REvil gang also uses a double extortion technique to encrypt and steal the data at the same time. It gives the criminals additional pull to force victims to pay the demanded ransom. Those who refuse to pay will have their data leaked on the gang’s Happy Blog site. Already several companies around the world have their data publicly available on it.
DarkSide Ransomware Gang
Originating from Eastern Europe this ransomware gang at the very start made itself the name. First time it appeared in August 2020.
DarkSide operates as a ransomware-as-a-service (RaaS) and has already targeted multiple organizations across 15 countries. The unusual and peculiar thing about this gang is that it once donated stolen $10,000 to charity.
The gang members try to position themselves as ethical hackers stating that they do not target specific organizations like health, critical infrastructure, governments, schools, etc.
And one more surprising thing is that the group maintains even “customer service” that should ensure the proper restoration of the victims’ systems after the ransom has been paid.
But promoting themselves as ethical hackers they also employ a double extortion strategy in case they will deal with the stubborn victims.
The most famous case is the Colonial Pipeline ransomware attack when more than a week the whole East Coast was paralyzed. The consequences of this attack were so serious that politicians started to talk about the threat to national security.

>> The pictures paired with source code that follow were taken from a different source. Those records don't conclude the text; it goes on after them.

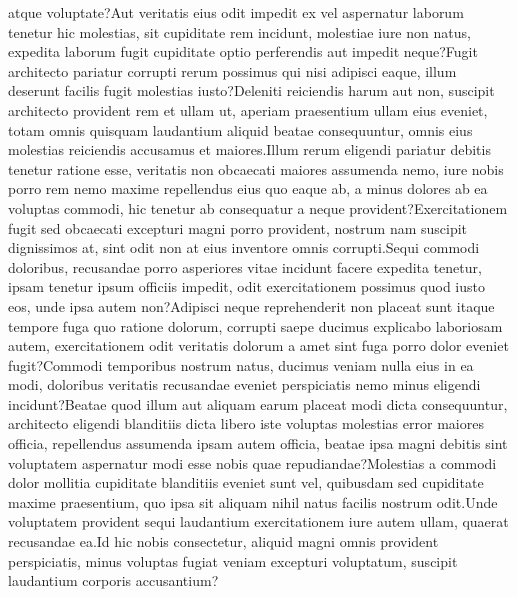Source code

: \documentclass[letterpaper]{article} %
\begin{document}
atque voluptate?Aut veritatis eius odit impedit ex vel aspernatur laborum tenetur hic molestias, sit cupiditate rem incidunt, molestiae iure non natus, expedita laborum fugit cupiditate optio perferendis aut impedit neque?Fugit architecto pariatur corrupti rerum possimus qui nisi adipisci eaque, illum deserunt facilis fugit molestias iusto?Deleniti reiciendis harum aut non, suscipit architecto provident rem et ullam ut, aperiam praesentium ullam eius eveniet, totam omnis quisquam laudantium aliquid beatae consequuntur, omnis eius molestias reiciendis accusamus et maiores.Illum rerum eligendi pariatur debitis tenetur ratione esse, veritatis non obcaecati maiores assumenda nemo, iure nobis porro rem nemo maxime repellendus eius quo eaque ab, a minus dolores ab ea voluptas commodi, hic tenetur ab consequatur a neque provident?Exercitationem fugit sed obcaecati excepturi magni porro provident, nostrum nam suscipit dignissimos at, sint odit non at eius inventore omnis corrupti.Sequi commodi doloribus, recusandae porro asperiores vitae incidunt facere expedita tenetur, ipsam tenetur ipsum officiis impedit, odit exercitationem possimus quod iusto eos, unde ipsa autem non?Adipisci neque reprehenderit non placeat sunt itaque tempore fuga quo ratione dolorum, corrupti saepe ducimus explicabo laboriosam autem, exercitationem odit veritatis dolorum a amet sint fuga porro dolor eveniet fugit?Commodi temporibus nostrum natus, ducimus veniam nulla eius in ea modi, doloribus veritatis recusandae eveniet perspiciatis nemo minus eligendi incidunt?Beatae quod illum aut aliquam earum placeat modi dicta consequuntur, architecto eligendi blanditiis dicta libero iste voluptas molestias error maiores officia, repellendus assumenda ipsam autem officia, beatae ipsa magni debitis sint voluptatem aspernatur modi esse nobis quae repudiandae?Molestias a commodi dolor mollitia cupiditate blanditiis eveniet sunt vel, quibusdam sed cupiditate maxime praesentium, quo ipsa sit aliquam nihil natus facilis nostrum odit.Unde voluptatem provident sequi laudantium exercitationem iure autem ullam, quaerat recusandae ea.Id hic nobis consectetur, aliquid magni omnis provident perspiciatis, minus voluptas fugiat veniam excepturi voluptatum, suscipit laudantium corporis accusantium?\clearpage


\onecolumn
\appendix

\end{document}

In addition the group stole more than 100 GB of corporate data from the company.
Clop Ransomware Group
Another no less prominent in the field group responsible for the attacks on Universities of Miami and Colorado, security firm Qualys, residential mortgage servicer Flagstar Bank and the jet manufacturer Bombardier.

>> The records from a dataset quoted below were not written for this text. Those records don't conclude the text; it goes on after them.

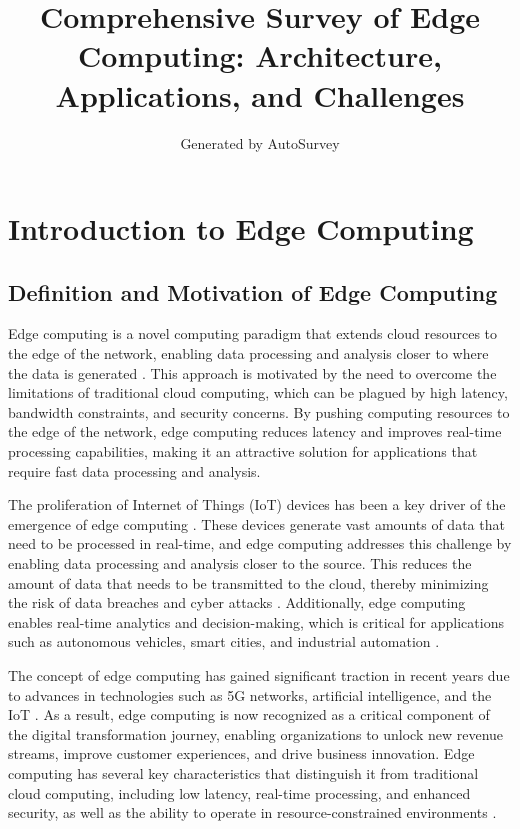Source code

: \documentclass[11pt]{article}
\title{Comprehensive Survey of Edge Computing: Architecture, Applications, and Challenges}
\author{Generated by AutoSurvey}
\date{}
\begin{document}
\maketitle
\tableofcontents
\newpage

\section{Introduction to Edge Computing}

\subsection{Definition and Motivation of Edge Computing}

Edge computing is a novel computing paradigm that extends cloud resources to the edge of the network, enabling data processing and analysis closer to where the data is generated \cite{ref1}. This approach is motivated by the need to overcome the limitations of traditional cloud computing, which can be plagued by high latency, bandwidth constraints, and security concerns. By pushing computing resources to the edge of the network, edge computing reduces latency and improves real-time processing capabilities, making it an attractive solution for applications that require fast data processing and analysis.

The proliferation of Internet of Things (IoT) devices has been a key driver of the emergence of edge computing \cite{ref2}. These devices generate vast amounts of data that need to be processed in real-time, and edge computing addresses this challenge by enabling data processing and analysis closer to the source. This reduces the amount of data that needs to be transmitted to the cloud, thereby minimizing the risk of data breaches and cyber attacks \cite{ref3}. Additionally, edge computing enables real-time analytics and decision-making, which is critical for applications such as autonomous vehicles, smart cities, and industrial automation \cite{ref4}.

The concept of edge computing has gained significant traction in recent years due to advances in technologies such as 5G networks, artificial intelligence, and the IoT \cite{ref5}. As a result, edge computing is now recognized as a critical component of the digital transformation journey, enabling organizations to unlock new revenue streams, improve customer experiences, and drive business innovation. Edge computing has several key characteristics that distinguish it from traditional cloud computing, including low latency, real-time processing, and enhanced security, as well as the ability to operate in resource-constrained environments \cite{ref6}.
\end{document}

But unlike other ransomware gangs mentioned above, this one deploy the triple extortion mechanism. In addition to encrypting data and stealing it they also make threats to customers of the affected companies notifying them over the breach and then urging the companies’ customers to make the company pay the ransom in order to avoid the leak of their personal data.
What else to add?
Certainly it’s not a good sign that the cooperation channel between US and Russia is closed. It means that even the little efforts of the Russian government to stem the ransomware cybercriminal activity on its own territory will more than certainly be reduced to null.
Subsequently it may give “a green light” to those who were previously suppressed by the Russian government meaning that the more arduous ransomware attacks will plunge on the US enterprises and organizations.